手塚雄二は、1953年(昭和28年)2月4日に神奈川県鎌倉市で生まれた日本画家である。父が友禅染の絵付師であったため自然と絵の世界に興味を持ち、高校時代に横山大観の画集を見、「一切の芸術は無窮を趁(お)ふの姿に他ならず」という言葉から強い衝撃を受けて画家となる決心をする。5浪の末に東京藝術大学美術学部絵画科日本画専攻へ入学すると、当時同大学の教授であった平山郁夫に師事する。
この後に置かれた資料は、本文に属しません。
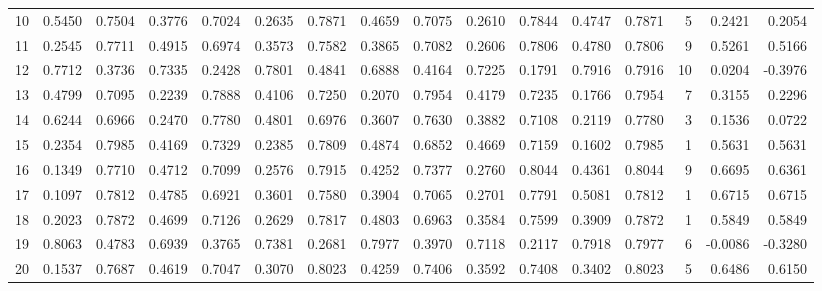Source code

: \begin{tabular}{lrrrrrrrrrrrrrrr}
10  &      0.5450 &  0.7504 &  0.3776 &  0.7024 &  0.2635 &  0.7871 &  0.4659 &  0.7075 &  0.2610 &  0.7844 &   0.4747 &     0.7871 &      5 &                    0.2421 &                     0.2054 \\
11  &      0.2545 &  0.7711 &  0.4915 &  0.6974 &  0.3573 &  0.7582 &  0.3865 &  0.7082 &  0.2606 &  0.7806 &   0.4780 &     0.7806 &      9 &                    0.5261 &                     0.5166 \\
12  &      0.7712 &  0.3736 &  0.7335 &  0.2428 &  0.7801 &  0.4841 &  0.6888 &  0.4164 &  0.7225 &  0.1791 &   0.7916 &     0.7916 &     10 &                    0.0204 &                    -0.3976 \\
13  &      0.4799 &  0.7095 &  0.2239 &  0.7888 &  0.4106 &  0.7250 &  0.2070 &  0.7954 &  0.4179 &  0.7235 &   0.1766 &     0.7954 &      7 &                    0.3155 &                     0.2296 \\
14  &      0.6244 &  0.6966 &  0.2470 &  0.7780 &  0.4801 &  0.6976 &  0.3607 &  0.7630 &  0.3882 &  0.7108 &   0.2119 &     0.7780 &      3 &                    0.1536 &                     0.0722 \\
15  &      0.2354 &  0.7985 &  0.4169 &  0.7329 &  0.2385 &  0.7809 &  0.4874 &  0.6852 &  0.4669 &  0.7159 &   0.1602 &     0.7985 &      1 &                    0.5631 &                     0.5631 \\
16  &      0.1349 &  0.7710 &  0.4712 &  0.7099 &  0.2576 &  0.7915 &  0.4252 &  0.7377 &  0.2760 &  0.8044 &   0.4361 &     0.8044 &      9 &                    0.6695 &                     0.6361 \\
17  &      0.1097 &  0.7812 &  0.4785 &  0.6921 &  0.3601 &  0.7580 &  0.3904 &  0.7065 &  0.2701 &  0.7791 &   0.5081 &     0.7812 &      1 &                    0.6715 &                     0.6715 \\
18  &      0.2023 &  0.7872 &  0.4699 &  0.7126 &  0.2629 &  0.7817 &  0.4803 &  0.6963 &  0.3584 &  0.7599 &   0.3909 &     0.7872 &      1 &                    0.5849 &                     0.5849 \\
19  &      0.8063 &  0.4783 &  0.6939 &  0.3765 &  0.7381 &  0.2681 &  0.7977 &  0.3970 &  0.7118 &  0.2117 &   0.7918 &     0.7977 &      6 &                   -0.0086 &                    -0.3280 \\
20  &      0.1537 &  0.7687 &  0.4619 &  0.7047 &  0.3070 &  0.8023 &  0.4259 &  0.7406 &  0.3592 &  0.7408 &   0.3402 &     0.8023 &      5 &                    0.6486 &                     0.6150 \\

\end{tabular}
大学在学中の1979年(昭和54年)には第34回春の院展にて「歌占い」、第64回院展にて「午後」がそれぞれ初入選となり画壇デビューを果たす。以降毎年院展に出品し、通算で秋の院展では奨励賞を3回、日本美術院賞(大観賞)を3回(「潤」、「嶺」、「市民」)、春季奨励賞を4回、春季展賞を2回受賞している。大観賞を3回受賞した作家は近年例を見ず、39歳の若さで日本美術院の同人に推挙される。
手塚自身が「時間の許す限りスケッチをしに出かける」と語るとおり写実性を特に重視し、伝統的な日本画の手法、価値観を守りながら、花鳥画や風景画、人物画だけでなく時として西洋彫刻やブルックリン橋など日本画としては異質なモチーフをも取り上げ、繊細であったり大胆であったりと扱う題材によって大きく作風が異なる。日本美術院という長きに渡る伝統を持つ団体に属しながらも、斬新な発想と独自の感性をもって現代日本画界に新しい風を吹き込むべく挑戦を続け強い存在感を放ち続けている。
現在、東京藝術大学美術学部絵画科日本画教授として教鞭を執り、後進の指導にも力を注いでいる。